> **EXERCISE OBJECTIVE**
Go through the data below and copy each line that includes "Binary".

> **DATASET ENTRIES**
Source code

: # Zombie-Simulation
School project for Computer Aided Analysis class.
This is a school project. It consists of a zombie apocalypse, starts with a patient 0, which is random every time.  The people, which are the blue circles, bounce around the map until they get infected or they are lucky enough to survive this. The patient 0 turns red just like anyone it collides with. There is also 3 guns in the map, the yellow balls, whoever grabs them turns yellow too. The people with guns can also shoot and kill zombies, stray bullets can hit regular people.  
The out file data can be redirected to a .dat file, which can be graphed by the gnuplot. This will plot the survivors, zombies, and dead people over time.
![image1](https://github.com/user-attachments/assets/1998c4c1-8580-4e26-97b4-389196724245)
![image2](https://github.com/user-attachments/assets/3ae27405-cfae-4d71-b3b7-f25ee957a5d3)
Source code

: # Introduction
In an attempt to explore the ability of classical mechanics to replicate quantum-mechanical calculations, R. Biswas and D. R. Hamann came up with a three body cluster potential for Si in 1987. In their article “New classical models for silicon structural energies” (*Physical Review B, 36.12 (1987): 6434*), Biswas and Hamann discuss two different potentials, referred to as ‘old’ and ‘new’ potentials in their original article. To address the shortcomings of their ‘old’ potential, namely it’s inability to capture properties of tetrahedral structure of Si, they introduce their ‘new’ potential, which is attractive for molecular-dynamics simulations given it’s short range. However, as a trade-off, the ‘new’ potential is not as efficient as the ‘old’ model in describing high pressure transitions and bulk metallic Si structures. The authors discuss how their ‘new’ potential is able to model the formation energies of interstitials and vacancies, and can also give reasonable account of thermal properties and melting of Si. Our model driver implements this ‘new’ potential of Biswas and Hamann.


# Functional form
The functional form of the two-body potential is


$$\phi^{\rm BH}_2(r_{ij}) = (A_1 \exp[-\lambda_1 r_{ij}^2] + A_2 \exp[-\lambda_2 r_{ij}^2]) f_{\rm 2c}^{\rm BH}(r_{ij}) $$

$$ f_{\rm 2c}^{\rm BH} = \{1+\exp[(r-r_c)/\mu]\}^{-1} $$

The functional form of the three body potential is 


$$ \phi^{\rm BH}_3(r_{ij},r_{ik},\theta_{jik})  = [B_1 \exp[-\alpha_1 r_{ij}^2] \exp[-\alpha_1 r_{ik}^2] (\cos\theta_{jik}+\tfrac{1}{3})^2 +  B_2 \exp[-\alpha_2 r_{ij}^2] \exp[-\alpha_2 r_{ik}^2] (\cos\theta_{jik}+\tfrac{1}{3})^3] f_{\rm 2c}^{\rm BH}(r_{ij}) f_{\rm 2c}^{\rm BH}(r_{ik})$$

...

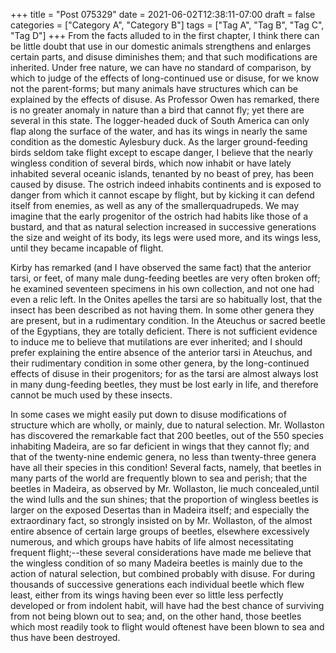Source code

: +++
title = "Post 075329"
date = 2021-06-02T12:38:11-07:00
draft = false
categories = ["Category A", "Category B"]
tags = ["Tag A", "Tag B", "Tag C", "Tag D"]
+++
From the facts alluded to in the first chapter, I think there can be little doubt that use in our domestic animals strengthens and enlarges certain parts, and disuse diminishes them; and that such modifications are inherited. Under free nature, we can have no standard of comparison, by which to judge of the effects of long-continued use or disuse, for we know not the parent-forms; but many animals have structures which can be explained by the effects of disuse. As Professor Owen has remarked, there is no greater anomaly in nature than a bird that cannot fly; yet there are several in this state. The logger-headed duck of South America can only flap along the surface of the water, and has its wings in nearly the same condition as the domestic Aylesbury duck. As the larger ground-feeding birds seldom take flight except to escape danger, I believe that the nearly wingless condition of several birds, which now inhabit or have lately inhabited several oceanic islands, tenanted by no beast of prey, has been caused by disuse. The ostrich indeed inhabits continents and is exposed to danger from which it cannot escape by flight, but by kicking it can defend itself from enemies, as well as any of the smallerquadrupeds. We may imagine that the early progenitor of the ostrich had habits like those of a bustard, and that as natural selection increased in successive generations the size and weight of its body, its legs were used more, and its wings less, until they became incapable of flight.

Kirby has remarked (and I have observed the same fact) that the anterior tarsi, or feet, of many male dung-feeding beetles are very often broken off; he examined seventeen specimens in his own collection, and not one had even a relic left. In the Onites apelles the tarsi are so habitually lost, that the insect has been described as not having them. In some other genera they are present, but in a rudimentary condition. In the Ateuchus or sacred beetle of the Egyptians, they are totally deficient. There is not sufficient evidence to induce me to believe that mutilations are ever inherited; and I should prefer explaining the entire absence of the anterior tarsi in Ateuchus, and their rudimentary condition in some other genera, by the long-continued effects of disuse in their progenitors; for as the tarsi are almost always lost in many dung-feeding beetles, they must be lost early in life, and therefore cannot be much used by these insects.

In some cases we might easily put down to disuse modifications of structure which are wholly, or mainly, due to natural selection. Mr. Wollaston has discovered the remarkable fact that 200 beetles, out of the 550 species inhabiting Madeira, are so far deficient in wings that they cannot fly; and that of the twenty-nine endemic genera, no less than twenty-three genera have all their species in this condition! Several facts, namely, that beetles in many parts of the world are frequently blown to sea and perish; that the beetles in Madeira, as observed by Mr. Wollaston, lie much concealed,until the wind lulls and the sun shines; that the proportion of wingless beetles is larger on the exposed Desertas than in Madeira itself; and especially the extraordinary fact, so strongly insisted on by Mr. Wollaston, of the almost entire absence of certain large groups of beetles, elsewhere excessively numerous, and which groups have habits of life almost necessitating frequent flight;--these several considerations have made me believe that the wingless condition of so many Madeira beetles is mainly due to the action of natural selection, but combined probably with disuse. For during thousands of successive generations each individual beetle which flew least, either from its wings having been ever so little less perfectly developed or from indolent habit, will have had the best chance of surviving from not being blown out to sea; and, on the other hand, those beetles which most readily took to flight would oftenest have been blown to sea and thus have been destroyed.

...

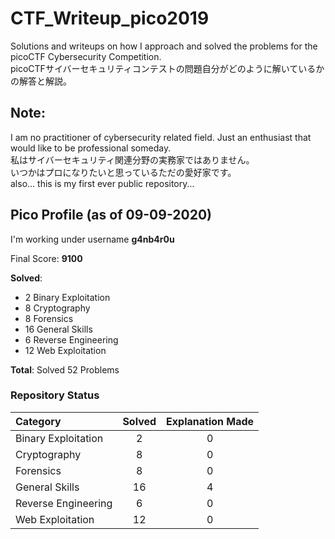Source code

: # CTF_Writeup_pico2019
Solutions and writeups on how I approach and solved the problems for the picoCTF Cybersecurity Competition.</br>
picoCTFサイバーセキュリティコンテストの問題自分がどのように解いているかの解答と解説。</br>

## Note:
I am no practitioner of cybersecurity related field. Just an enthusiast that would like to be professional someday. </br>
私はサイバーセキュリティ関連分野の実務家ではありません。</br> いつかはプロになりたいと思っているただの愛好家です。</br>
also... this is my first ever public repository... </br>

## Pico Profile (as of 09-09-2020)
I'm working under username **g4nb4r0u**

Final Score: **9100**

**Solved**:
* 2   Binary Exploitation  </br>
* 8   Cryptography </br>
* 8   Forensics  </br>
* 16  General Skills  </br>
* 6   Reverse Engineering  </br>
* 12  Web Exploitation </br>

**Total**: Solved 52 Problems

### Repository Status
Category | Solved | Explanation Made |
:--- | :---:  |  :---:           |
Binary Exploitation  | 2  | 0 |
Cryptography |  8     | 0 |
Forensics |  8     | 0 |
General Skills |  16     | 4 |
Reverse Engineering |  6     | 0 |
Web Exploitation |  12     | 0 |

> **RESULT OF THE TASK**
* 2   Binary Exploitation  </br>
Binary Exploitation  | 2  | 0 |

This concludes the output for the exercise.